Cyber ‘cold war’ rages online but Russia holds back on massive digital attacks
Destructive global breaches have not yet materialized, observers say, as non-state actors and hacktivists engage in digital combat
While the Russian military inflicts devastating destruction in Ukraine three weeks into the invasion of its neighbor, Russia and Western countries are engaged in a cyber “cold war” that has yet to escalate, according to a top Israeli cyber specialist.
Russia has powerful offensive cyber capabilities that have previously wreaked malware havoc on global systems, “but we haven’t yet seen any meaningful cyber weapons in this conflict,” said Moshe Karako, a 20-year veteran of the cybersecurity space who serves as chief technology officer at NTT Innovation Laboratory Israel.
Karako told The Times of Israel in a phone interview that there have been three main types of cyberattacks so far from both sides, but mainly Russia.
First, Moscow deployed “wiper” attacks — a type of malware attack that seeks to destroy data, wiping it from systems — against Ukrainian targets before the invasion and on the first day of the military assault on February 24, which also infected computers in neighboring Latvia and Lithuania.
“This is done to create chaos. There’s no request for ransom. It’s a psychological weapon that also causes problems in supply chains and affects finances,” Karako described, adding that these types of weapons have been used quite a bit.

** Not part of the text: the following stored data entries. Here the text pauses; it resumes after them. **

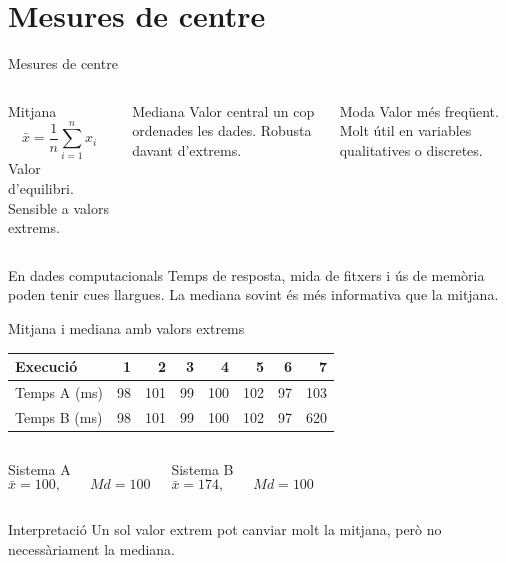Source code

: \documentclass[10pt,aspectratio=169]{beamer}
\begin{document}
\section{Mesures de centre}

\begin{frame}{Mesures de centre}
\begin{columns}[T]
\begin{block}{Mitjana}
\[
\bar{x}=\frac{1}{n}\sum_{i=1}^n x_i
\]
Valor d'equilibri. Sensible a valors extrems.
\end{block}
\begin{block}{Mediana}
Valor central un cop ordenades les dades. Robusta davant d'extrems.
\end{block}
\begin{block}{Moda}
Valor més freqüent. Molt útil en variables qualitatives o discretes.
\end{block}
\end{columns}
\vspace{0.25cm}
\begin{alertblock}{En dades computacionals}
Temps de resposta, mida de fitxers i ús de memòria poden tenir cues llargues. La mediana sovint és més informativa que la mitjana.
\end{alertblock}
\end{frame}

\begin{frame}{Mitjana i mediana amb valors extrems}
\begin{center}
\small
\begin{tabular}{lrrrrrrr}
\toprule
Execució & 1 & 2 & 3 & 4 & 5 & 6 & 7 \\
\midrule
Temps A (ms) & 98 & 101 & 99 & 100 & 102 & 97 & 103 \\
Temps B (ms) & 98 & 101 & 99 & 100 & 102 & 97 & 620 \\
\bottomrule
\end{tabular}
\end{center}
\vspace{0.2cm}
\begin{columns}[T]
\begin{block}{Sistema A}
\[
\bar{x}=100, \qquad Md=100
\]
\end{block}
\begin{block}{Sistema B}
\[
\bar{x}=174, \qquad Md=100
\]
\end{block}
\end{columns}
\vspace{0.25cm}
\begin{alertblock}{Interpretació}
Un sol valor extrem pot canviar molt la mitjana, però no necessàriament la mediana.
\end{alertblock}
\end{frame}
\end{document}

A 2017 cyberattack on Ukraine attributed to the Russian government and state actors Russia has been called the “worst cyberattack” with global dimensions. NotPetya spread across the world from hospitals to shops to banking multinationals, huge corporations, and manufacturers, and cost billions of dollars in losses. The “wiper” caused more than $10 billion of damage globally by infecting companies that do business in Ukraine with malware seeded through a tax preparation software update.
Three weeks into Russia’s war on Ukraine, researchers are still mapping out the wiper malware on Ukrainian systems.
The second type of attack, said Karako, was from the Ukrainian side. Ukraine has recruited a global volunteer “hacktivists” corps engaged in digital combat that includes denial-of-service attacks on official Russian sites, intelligence-gathering, disinformation-countering, and general messaging.
“They bombard the other side with requests for access to cause DDoS [distributed denial-of-service]. This affects banks, transactions, government services to citizens, and so on,” he said, later adding that these attacks have not yet caused very serious damage.
The third cyber front is in the information realm, “where false information is deliberately created” to spread confusion and disinformation.
“They hack sites to alter messages, information, and to create chaos,” he said.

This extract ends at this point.